_SUPPLIED ENTRIES_
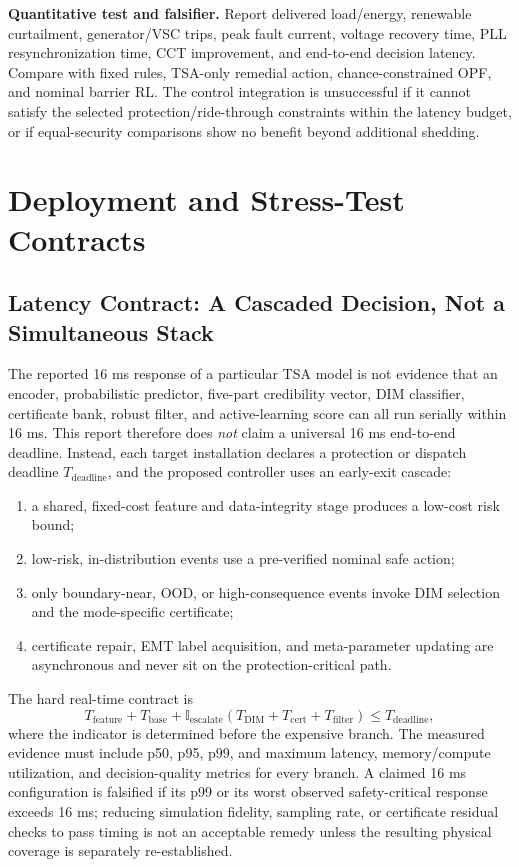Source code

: \documentclass[conference]{IEEEtran}
\begin{document}
\textbf{Quantitative test and falsifier.} Report delivered load/energy, renewable curtailment, generator/VSC trips, peak fault current, voltage recovery time, PLL resynchronization time, CCT improvement, and end-to-end decision latency. Compare with fixed rules, TSA-only remedial action, chance-constrained OPF, and nominal barrier RL. The control integration is unsuccessful if it cannot satisfy the selected protection/ride-through constraints within the latency budget, or if equal-security comparisons show no benefit beyond additional shedding.

\section{Deployment and Stress-Test Contracts}

\subsection{Latency Contract: A Cascaded Decision, Not a Simultaneous Stack}

The reported 16 ms response of a particular TSA model \cite{zhu2020} is not evidence that an encoder, probabilistic predictor, five-part credibility vector, DIM classifier, certificate bank, robust filter, and active-learning score can all run serially within 16 ms. This report therefore does \emph{not} claim a universal 16 ms end-to-end deadline. Instead, each target installation declares a protection or dispatch deadline $T_{\mathrm{deadline}}$, and the proposed controller uses an early-exit cascade:
\begin{enumerate}
  \item a shared, fixed-cost feature and data-integrity stage produces a low-cost risk bound;
  \item low-risk, in-distribution events use a pre-verified nominal safe action;
  \item only boundary-near, OOD, or high-consequence events invoke DIM selection and the mode-specific certificate;
  \item certificate repair, EMT label acquisition, and meta-parameter updating are asynchronous and never sit on the protection-critical path.
\end{enumerate}
The hard real-time contract is
\begin{equation}
T_{\mathrm{feature}}+T_{\mathrm{base}}+
\mathbb{I}_{\mathrm{escalate}}(T_{\mathrm{DIM}}+T_{\mathrm{cert}}+T_{\mathrm{filter}})
\leq T_{\mathrm{deadline}},
\label{eq:latencycontract}
\end{equation}
where the indicator is determined before the expensive branch. The measured evidence must include p50, p95, p99, and maximum latency, memory/compute utilization, and decision-quality metrics for every branch. A claimed 16 ms configuration is falsified if its p99 or its worst observed safety-critical response exceeds 16 ms; reducing simulation fidelity, sampling rate, or certificate residual checks to pass timing is not an acceptable remedy unless the resulting physical coverage is separately re-established.
\end{document}
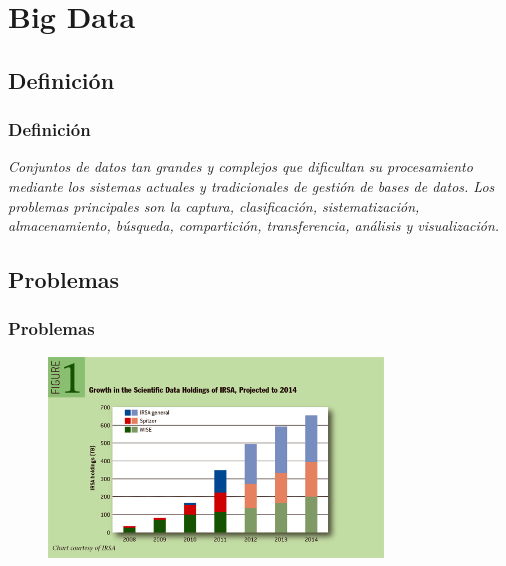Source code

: \documentclass[serif,12pt]{beamer}
\begin{document}
\section{Big Data}

\subsection{Definición}
\begin{frame}
\frametitle{Definición}

\begin{shaded}
\emph{Conjuntos de datos tan grandes y complejos que dificultan su procesamiento mediante los sistemas actuales y tradicionales de gestión de bases de datos. Los problemas principales son la captura, clasificación, sistematización, almacenamiento, búsqueda, compartición, transferencia, análisis y visualización.}
\end{shaded}
\end{frame}
\subsection{Problemas}

\begin{frame}
\frametitle{Problemas}

\begin{figure}
\centering
\includegraphics[width=3.5in]{images/data_rates.png} 
\label{fig:data_rates}
\end{figure}


\end{frame}

\end{document}
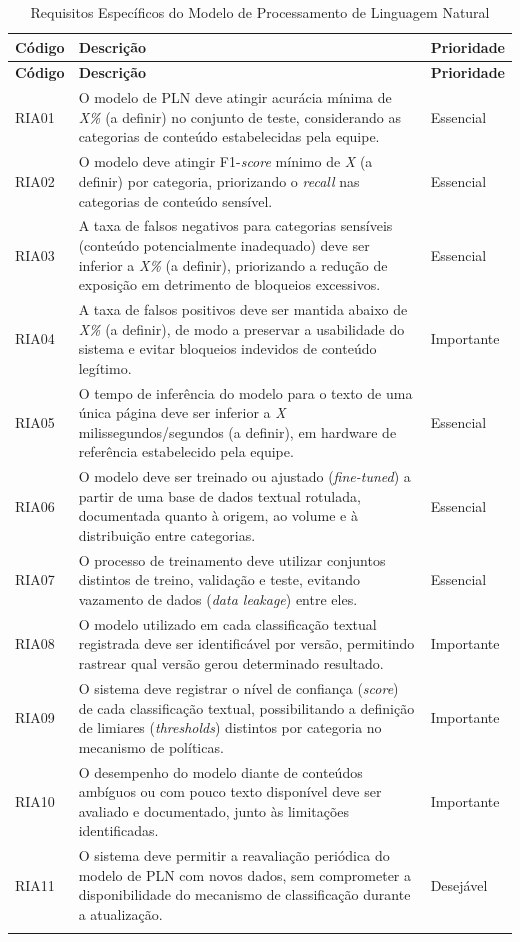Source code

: \documentclass[
    12pt,           %
    oneside,        %
    a4paper,        %
    chapter=TITLE,  %
    english,        %
    brazil          %
]{abntex2}
\begin{document}
\begin{longtable}{|p{1.7cm}|p{9.8cm}|p{2.1cm}|}
\hline
\textbf{Código} & \textbf{Descrição} & \textbf{Prioridade} \\ \hline
\endfirsthead
\hline
\textbf{Código} & \textbf{Descrição} & \textbf{Prioridade} \\ \hline
\endhead

RIA01 & O modelo de PLN deve atingir acurácia mínima de \textit{X\%} (a definir) no conjunto de teste, considerando as categorias de conteúdo estabelecidas pela equipe. & Essencial \\ \hline
RIA02 & O modelo deve atingir F1-\textit{score} mínimo de \textit{X} (a definir) por categoria, priorizando o \textit{recall} nas categorias de conteúdo sensível. & Essencial \\ \hline
RIA03 & A taxa de falsos negativos para categorias sensíveis (conteúdo potencialmente inadequado) deve ser inferior a \textit{X\%} (a definir), priorizando a redução de exposição em detrimento de bloqueios excessivos. & Essencial \\ \hline
RIA04 & A taxa de falsos positivos deve ser mantida abaixo de \textit{X\%} (a definir), de modo a preservar a usabilidade do sistema e evitar bloqueios indevidos de conteúdo legítimo. & Importante \\ \hline
RIA05 & O tempo de inferência do modelo para o texto de uma única página deve ser inferior a \textit{X} milissegundos/segundos (a definir), em hardware de referência estabelecido pela equipe. & Essencial \\ \hline
RIA06 & O modelo deve ser treinado ou ajustado (\textit{fine-tuned}) a partir de uma base de dados textual rotulada, documentada quanto à origem, ao volume e à distribuição entre categorias. & Essencial \\ \hline
RIA07 & O processo de treinamento deve utilizar conjuntos distintos de treino, validação e teste, evitando vazamento de dados (\textit{data leakage}) entre eles. & Essencial \\ \hline
RIA08 & O modelo utilizado em cada classificação textual registrada deve ser identificável por versão, permitindo rastrear qual versão gerou determinado resultado. & Importante \\ \hline
RIA09 & O sistema deve registrar o nível de confiança (\textit{score}) de cada classificação textual, possibilitando a definição de limiares (\textit{thresholds}) distintos por categoria no mecanismo de políticas. & Importante \\ \hline
RIA10 & O desempenho do modelo diante de conteúdos ambíguos ou com pouco texto disponível deve ser avaliado e documentado, junto às limitações identificadas. & Importante \\ \hline
RIA11 & O sistema deve permitir a reavaliação periódica do modelo de PLN com novos dados, sem comprometer a disponibilidade do mecanismo de classificação durante a atualização. & Desejável \\ \hline

\caption{Requisitos Específicos do Modelo de Processamento de Linguagem Natural}
\label{tab:requisitos-ia}
\end{longtable}
\end{document}
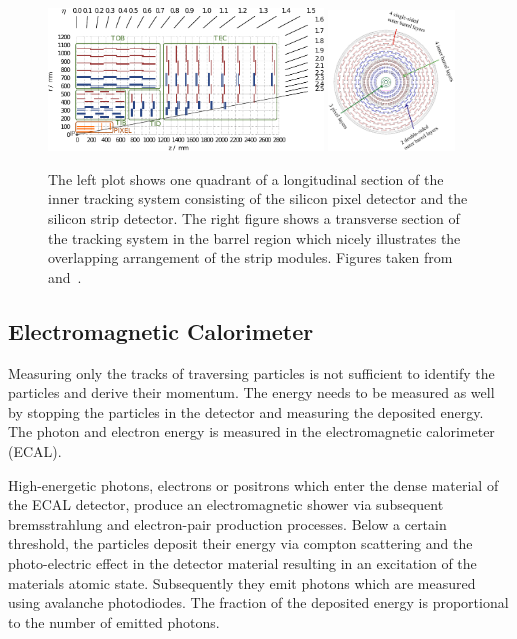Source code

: \begin{figure}[htp]
    \centering
    \includegraphics[width=0.65\textwidth]{figures/cms_detector/tracker.pdf}\hfill
    \includegraphics[width=0.3\textwidth]{figures/cms_detector/tracking_sytem_barrel_slice.png}
    \caption[Inner Tracking System]{The left plot shows one quadrant of a
        longitudinal section of the inner tracking system consisting of the
        silicon pixel detector and the silicon strip detector. The right figure shows a
        transverse section of the tracking system in the barrel region which
        nicely illustrates the overlapping arrangement of the strip modules. Figures taken
        from~\cite{Berger:2014aca} and~\cite{cmsweb:innertracker}.}
    \label{fig:cms:inner_tracking}
\end{figure}

\subsection{Electromagnetic Calorimeter}

Measuring only the tracks of traversing particles is not sufficient to identify
the particles and derive their momentum. The energy needs to be measured as well
by stopping the particles in the detector and measuring the
deposited energy. The photon and electron energy is measured in the
electromagnetic calorimeter (ECAL). 

High-energetic photons, electrons or positrons which enter the dense material of
the ECAL detector, produce an electromagnetic shower via subsequent
bremsstrahlung and electron-pair production processes. Below a certain
threshold, the particles deposit their energy via compton scattering and the
photo-electric effect in the detector material resulting in an excitation of the
materials atomic state. Subsequently they emit photons which are measured using
avalanche photodiodes. The fraction of the deposited energy is proportional to
the number of emitted photons.

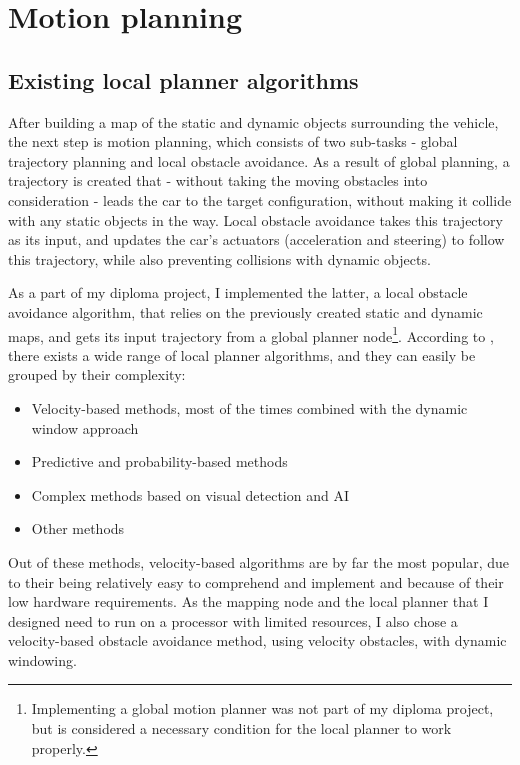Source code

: \chapter{Motion planning}
\label{chap:motion_planning}

\section{Existing local planner algorithms}
\label{chap:existing_local_planner_algorithms}
After building a map of the static and dynamic objects surrounding the vehicle, the next step is motion planning, which consists of two sub-tasks - global trajectory planning and local obstacle avoidance. As a result of global planning, a trajectory is created that - without taking the moving obstacles into consideration - leads the car to the target configuration, without making it collide with any static objects in the way. Local obstacle avoidance takes this trajectory as its input, and updates the car's actuators (acceleration and steering) to follow this trajectory, while also preventing collisions with dynamic objects.

As a part of my diploma project, I implemented the latter, a local obstacle avoidance algorithm, that relies on the previously created static and dynamic maps, and gets its input trajectory from a global planner node\footnote{Implementing a global motion planner was not part of my diploma project, but is considered a necessary condition for the local planner to work properly.}. According to \cite{DynamicMotionPlanningSurvey}, there exists a wide range of local planner algorithms, and they can easily be grouped by their complexity:

\begin{itemize}
  \item Velocity-based methods, most of the times combined with the dynamic window approach
  \item Predictive and probability-based methods
  \item Complex methods based on visual detection and AI
  \item Other methods
\end{itemize}

Out of these methods, velocity-based algorithms are by far the most popular, due to their being relatively easy to comprehend and implement and because of their low hardware requirements. As the mapping node and the local planner that I designed need to run on a processor with limited resources, I also chose a velocity-based obstacle avoidance method, using velocity obstacles, with dynamic windowing.

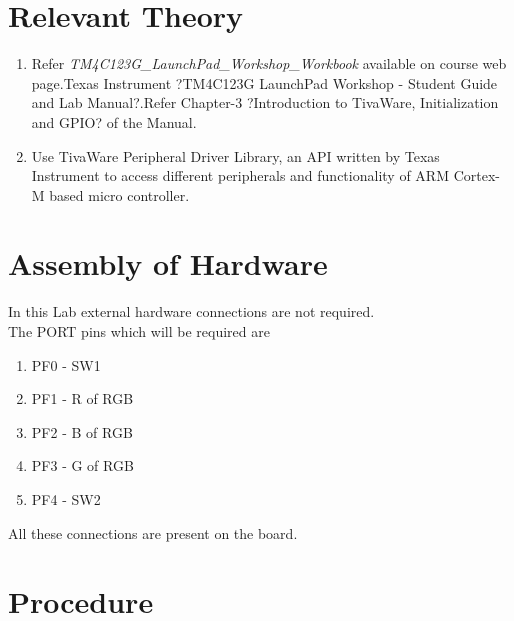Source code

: \documentclass[a4paper,12pt,oneside]{book}
\begin{document}
\section {Relevant Theory}
\begin{enumerate}
\item Refer \textit {TM4C123G\_LaunchPad\_Workshop\_Workbook} available on course web page.Texas Instrument ?TM4C123G
LaunchPad Workshop - Student Guide and Lab Manual?.Refer Chapter-3
?Introduction to TivaWare, Initialization and GPIO? of the Manual.
\item Use TivaWare Peripheral Driver Library, an API written by Texas Instrument to
access different peripherals and functionality of ARM Cortex-M based micro controller. 
\end{enumerate}
\newpage
\section{Assembly of Hardware}
In this Lab external hardware connections are not required.\\
The PORT pins which will be required are 
\begin{enumerate}
\item PF0 - SW1
\item PF1 - R of RGB
\item PF2 - B of RGB
\item PF3 - G of RGB
\item PF4 - SW2
\end{enumerate}
All these connections are present on the board.
\section {Procedure}

\end{document}
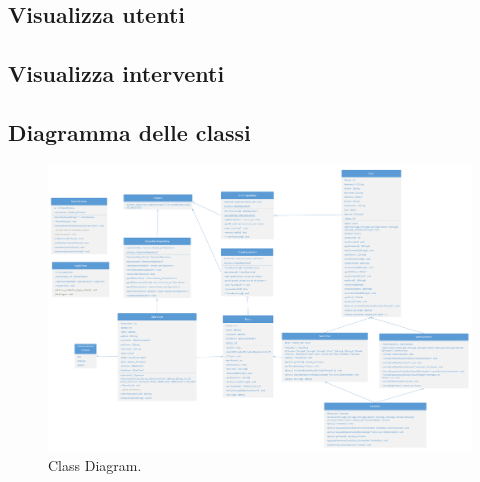 \subsection{Visualizza utenti}
\subsection{Visualizza interventi}

\begin{landscape}
	\section{Diagramma delle classi}
	\begin{figure}[h!]
		\centering
		\includegraphics[width=0.7\linewidth]{./OtherFiles/Class Diagram}
		\caption{Class Diagram.}
		\label{fig:class_diagram}
	\end{figure}
\end{landscape}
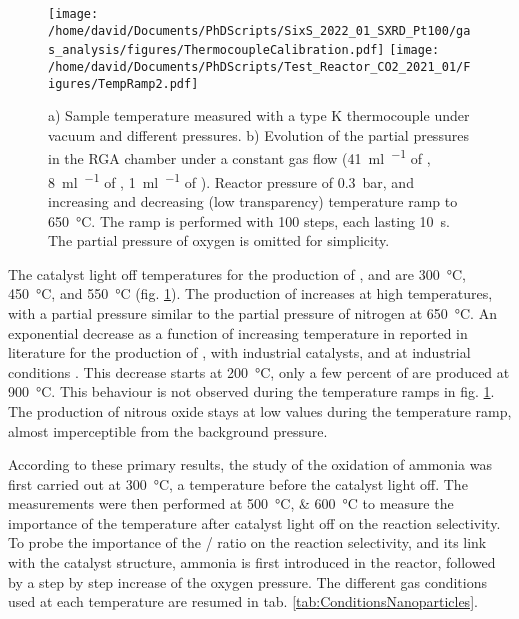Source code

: \begin{figure}[!htb]
    \centering
    \texttt{[image: /home/david/Documents/PhDScripts/SixS\_2022\_01\_SXRD\_Pt100/gas\_analysis/figures/ThermocoupleCalibration.pdf]}
    \texttt{[image: /home/david/Documents/PhDScripts/Test\_Reactor\_CO2\_2021\_01/Figures/TempRamp2.pdf]}
    \caption{
        a) Sample temperature measured with a type K thermocouple under vacuum and different  pressures.
        b) Evolution of the partial pressures in the RGA chamber under a constant gas flow (\qty{41}{\ml\per\min} of , \qty{8}{\ml\per\min} of , \qty{1}{\ml\per\min} of ).
        Reactor pressure of \qty{0.3}{\bar}, and increasing and decreasing (low transparency) temperature ramp to \qty{650}{\degreeCelsius}.
        The ramp is performed with 100 steps, each lasting \qty{10}{\second}.
        The partial pressure of oxygen is omitted for simplicity.
    }
    \label{fig:TempRamps}
\end{figure}

The catalyst light off temperatures for the production of ,  and  are \qty{300}{\degreeCelsius}, \qty{450}{\degreeCelsius}, and \qty{550}{\degreeCelsius} (fig. \ref{fig:TempRamps}).
The production of  increases at high temperatures, with a partial pressure similar to the partial pressure of nitrogen at \qty{650}{\degreeCelsius}.
An exponential decrease as a function of increasing temperature in reported in literature for the production of , with industrial catalysts, and at industrial conditions \parencite{Hatscher2008}.
This decrease starts at \qty{200}{\degreeCelsius}, only a few percent of  are produced at \qty{900}{\degreeCelsius}.
This behaviour is not observed during the temperature ramps in fig. \ref{fig:TempRamps}.
The production of nitrous oxide stays at low values during the temperature ramp, almost imperceptible from the background pressure.

According to these primary results, the study of the oxidation of ammonia was first carried out at \qty{300}{\degreeCelsius}, a temperature before the catalyst light off.
The measurements were then performed at \qtylist{500; 600}{\degreeCelsius} to measure the importance of the temperature after catalyst light off on the reaction selectivity.
To probe the importance of the / ratio on the reaction selectivity, and its link with the catalyst structure, ammonia is first introduced in the reactor, followed by a step by step increase of the oxygen pressure.
The different gas conditions used at each temperature are resumed in tab. \ref{tab:ConditionsNanoparticles}.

_THE TASK_
In the material above, find the line containing "The production of nitrous" and the line containing "The measurements were", then write out exactly those two lines and every line between them, and nothing more.

_THE COMPLETED TASK_
The production of nitrous oxide stays at low values during the temperature ramp, almost imperceptible from the background pressure.

According to these primary results, the study of the oxidation of ammonia was first carried out at \qty{300}{\degreeCelsius}, a temperature before the catalyst light off.
The measurements were then performed at \qtylist{500; 600}{\degreeCelsius} to measure the importance of the temperature after catalyst light off on the reaction selectivity.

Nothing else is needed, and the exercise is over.